The ADP National Employment Report is a measure of non-farm private sector employment, which is obtained by utilizing an anonymous subset of roughly 400,000 U.S. businesses, which are clients of ADP. Typically, an increase in employment fuels growth in the American economy, while a decrease in employment slows growth.
In May, private sector employment rose by 0.81% to 122.0 million, the largest monthly increase in a year. Payrolls in goods-producing industries increased by 0.63% to 20.5 million, while the number of jobs in the services sector increased by 0.84% to 101.5 million. Small businesses added 333,000 payrolls last month, midsized businesses added 338,000, and large businesses added 308,000 new jobs.

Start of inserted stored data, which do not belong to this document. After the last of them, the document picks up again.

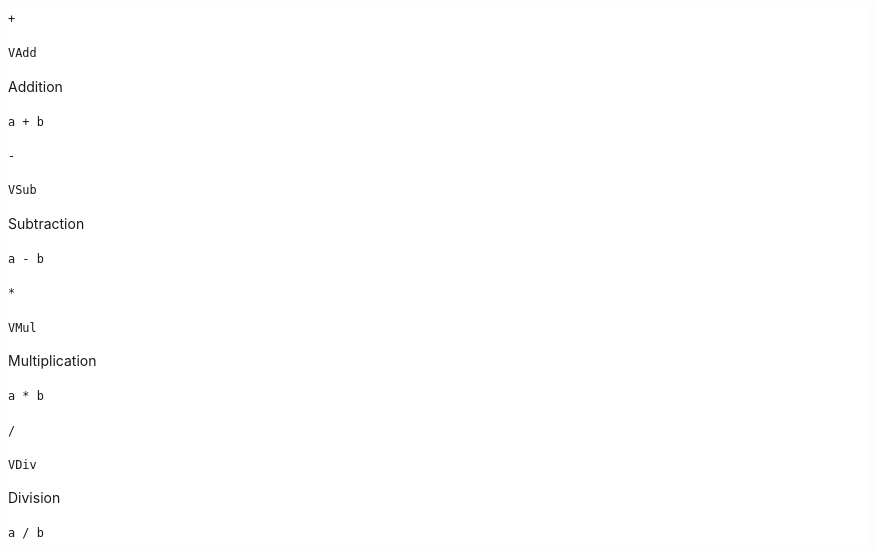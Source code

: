 <code>+</code>

</td><td>

<code>VAdd</code>

</td><td>

Addition

</td><td>

<code>a + b</code>

</td></tr>
<tr><td>

<code>-</code>

</td><td>

<code>VSub</code>

</td><td>

Subtraction

</td><td>

<code>a - b</code>

</td></tr>
<tr><td>

<code>*</code>

</td><td>

<code>VMul</code>

</td><td>

Multiplication

</td><td>

<code>a * b</code>

</td></tr>
<tr><td>

<code>/</code>

</td><td>

<code>VDiv</code>

</td><td>

Division

</td><td>

<code>a / b</code>
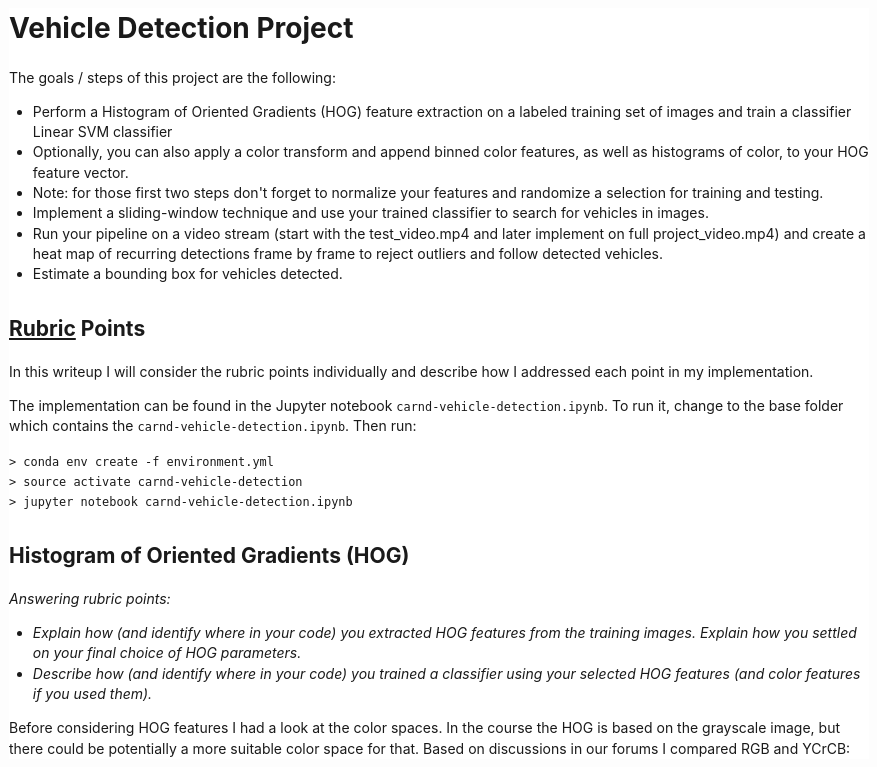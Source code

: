 # Vehicle Detection Project 

The goals / steps of this project are the following:

* Perform a Histogram of Oriented Gradients (HOG) feature extraction on a labeled training set of images and train a classifier Linear SVM classifier
* Optionally, you can also apply a color transform and append binned color features, as well as histograms of color, to your HOG feature vector. 
* Note: for those first two steps don't forget to normalize your features and randomize a selection for training and testing.
* Implement a sliding-window technique and use your trained classifier to search for vehicles in images.
* Run your pipeline on a video stream (start with the test_video.mp4 and later implement on full project_video.mp4) and create a heat map of recurring detections frame by frame to reject outliers and follow detected vehicles.
* Estimate a bounding box for vehicles detected.

[//]: # (Image References)
[image1]: ./examples/car_not_car.png
[image2]: ./examples/HOG_example.jpg
[image3]: ./examples/sliding_windows.jpg
[image4]: ./examples/sliding_window.jpg
[image5]: ./examples/bboxes_and_heat.png
[image6]: ./examples/labels_map.png
[image7]: ./examples/output_bboxes.png
[video1]: ./project_video.mp4

## [Rubric](https://review.udacity.com/#!/rubrics/513/view) Points

In this writeup I will consider the rubric points individually and describe how I addressed each point in my implementation.  

The implementation can be found in the Jupyter notebook `carnd-vehicle-detection.ipynb`. To run it, change to the base folder which contains the `carnd-vehicle-detection.ipynb`. Then run:

```
> conda env create -f environment.yml
> source activate carnd-vehicle-detection
> jupyter notebook carnd-vehicle-detection.ipynb
```

## Histogram of Oriented Gradients (HOG)

_Answering rubric points:_ 
* _Explain how (and identify where in your code) you extracted HOG features from the training images. Explain how you settled on your final choice of HOG parameters._
* _Describe how (and identify where in your code) you trained a classifier using your selected HOG features (and color features if you used them)._

Before considering HOG features I had a look at the color spaces. In the course the HOG is based on the grayscale image, but there could be potentially a more suitable color space for that. Based on discussions in our forums I compared RGB and YCrCB:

The number of payrolls in the private sector rose for the fifth consecutive as the labor market continues its slow, but seemingly steady, recovery. The number of jobs in the private sector exceeded 129 million prior to the pandemic and its related shutdowns, so there is still some way to go until the labor market can be considered to have made a full recovery. Employment in the leisure and hospitality industry surged last month, with about 440,000 payrolls being added. This industry was the most impacted by the pandemic, and it has only recently been allowed to resume somewhat normal operations. A number of those new payrolls are likely just laid-off employees returning to work.
Employment in the leisure & hospitality industry still remains considerably below its pre-pandemic level. The two other industries that reported a significant increase in payrolls in May were education/health and transportation/utilities. Most other industries reported only modest gains, with the exception of information services, which reported a slight reduction in employment.